Dataset records:

━━━━━━

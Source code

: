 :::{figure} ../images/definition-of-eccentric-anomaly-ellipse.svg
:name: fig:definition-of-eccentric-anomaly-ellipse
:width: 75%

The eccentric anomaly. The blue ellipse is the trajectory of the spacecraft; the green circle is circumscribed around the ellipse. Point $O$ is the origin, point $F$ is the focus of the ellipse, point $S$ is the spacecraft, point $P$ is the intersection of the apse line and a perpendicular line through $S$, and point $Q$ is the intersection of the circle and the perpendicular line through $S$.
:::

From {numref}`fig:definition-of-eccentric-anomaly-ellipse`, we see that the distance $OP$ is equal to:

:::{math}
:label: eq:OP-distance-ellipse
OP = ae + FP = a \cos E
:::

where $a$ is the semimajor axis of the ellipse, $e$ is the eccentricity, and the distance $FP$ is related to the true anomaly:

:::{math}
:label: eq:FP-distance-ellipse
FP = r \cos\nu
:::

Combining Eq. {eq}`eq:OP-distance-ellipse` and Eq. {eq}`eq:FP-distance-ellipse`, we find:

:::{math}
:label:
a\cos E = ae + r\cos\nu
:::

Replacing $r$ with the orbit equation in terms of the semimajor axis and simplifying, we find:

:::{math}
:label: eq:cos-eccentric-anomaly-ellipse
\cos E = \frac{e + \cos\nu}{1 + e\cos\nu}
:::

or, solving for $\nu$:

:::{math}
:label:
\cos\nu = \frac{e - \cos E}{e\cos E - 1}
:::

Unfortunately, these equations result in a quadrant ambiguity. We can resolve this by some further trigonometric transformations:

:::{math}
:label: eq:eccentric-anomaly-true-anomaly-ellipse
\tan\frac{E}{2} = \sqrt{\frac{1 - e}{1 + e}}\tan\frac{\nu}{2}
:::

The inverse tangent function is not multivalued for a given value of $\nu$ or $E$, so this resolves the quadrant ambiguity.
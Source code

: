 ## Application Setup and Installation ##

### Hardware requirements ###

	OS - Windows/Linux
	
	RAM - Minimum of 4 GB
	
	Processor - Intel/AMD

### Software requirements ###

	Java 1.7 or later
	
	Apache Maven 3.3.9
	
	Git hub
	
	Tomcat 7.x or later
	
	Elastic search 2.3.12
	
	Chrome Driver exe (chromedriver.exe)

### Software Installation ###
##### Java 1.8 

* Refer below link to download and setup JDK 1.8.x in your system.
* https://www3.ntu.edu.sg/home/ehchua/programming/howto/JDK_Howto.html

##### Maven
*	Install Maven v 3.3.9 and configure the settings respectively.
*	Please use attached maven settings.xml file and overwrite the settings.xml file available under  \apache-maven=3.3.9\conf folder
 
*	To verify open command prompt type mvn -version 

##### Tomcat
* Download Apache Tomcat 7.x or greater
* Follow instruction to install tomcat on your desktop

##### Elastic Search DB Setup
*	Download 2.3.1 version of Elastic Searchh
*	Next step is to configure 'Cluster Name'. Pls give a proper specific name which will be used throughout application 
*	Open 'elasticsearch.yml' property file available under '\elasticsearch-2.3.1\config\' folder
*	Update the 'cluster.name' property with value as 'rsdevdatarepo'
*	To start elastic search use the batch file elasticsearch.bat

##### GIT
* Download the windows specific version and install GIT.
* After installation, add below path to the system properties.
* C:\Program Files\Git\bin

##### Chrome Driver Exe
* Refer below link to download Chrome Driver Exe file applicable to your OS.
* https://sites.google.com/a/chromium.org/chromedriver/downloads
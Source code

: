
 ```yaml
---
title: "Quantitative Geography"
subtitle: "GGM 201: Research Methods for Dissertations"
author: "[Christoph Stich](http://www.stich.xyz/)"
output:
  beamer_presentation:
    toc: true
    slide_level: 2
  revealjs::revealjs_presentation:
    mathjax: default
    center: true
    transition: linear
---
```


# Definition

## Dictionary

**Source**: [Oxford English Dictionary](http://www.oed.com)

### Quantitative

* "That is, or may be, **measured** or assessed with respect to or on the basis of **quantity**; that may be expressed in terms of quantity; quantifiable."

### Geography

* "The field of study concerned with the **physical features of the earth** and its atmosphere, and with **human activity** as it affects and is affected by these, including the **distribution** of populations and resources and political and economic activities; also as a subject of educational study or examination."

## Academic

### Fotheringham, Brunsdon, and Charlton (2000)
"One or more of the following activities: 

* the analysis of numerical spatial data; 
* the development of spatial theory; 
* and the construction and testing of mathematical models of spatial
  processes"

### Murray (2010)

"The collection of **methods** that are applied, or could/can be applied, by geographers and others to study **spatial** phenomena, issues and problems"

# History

━━━━━━

# WHAT IS NEEDED:
The reply should consist solely of the lines above from the one that has "on your desktop" through the one that has "value as 'rsdevdatarepo'", reproduced exactly.

# SOLUTION:
* Follow instruction to install tomcat on your desktop

##### Elastic Search DB Setup
*	Download 2.3.1 version of Elastic Searchh
*	Next step is to configure 'Cluster Name'. Pls give a proper specific name which will be used throughout application 
*	Open 'elasticsearch.yml' property file available under '\elasticsearch-2.3.1\config\' folder
*	Update the 'cluster.name' property with value as 'rsdevdatarepo'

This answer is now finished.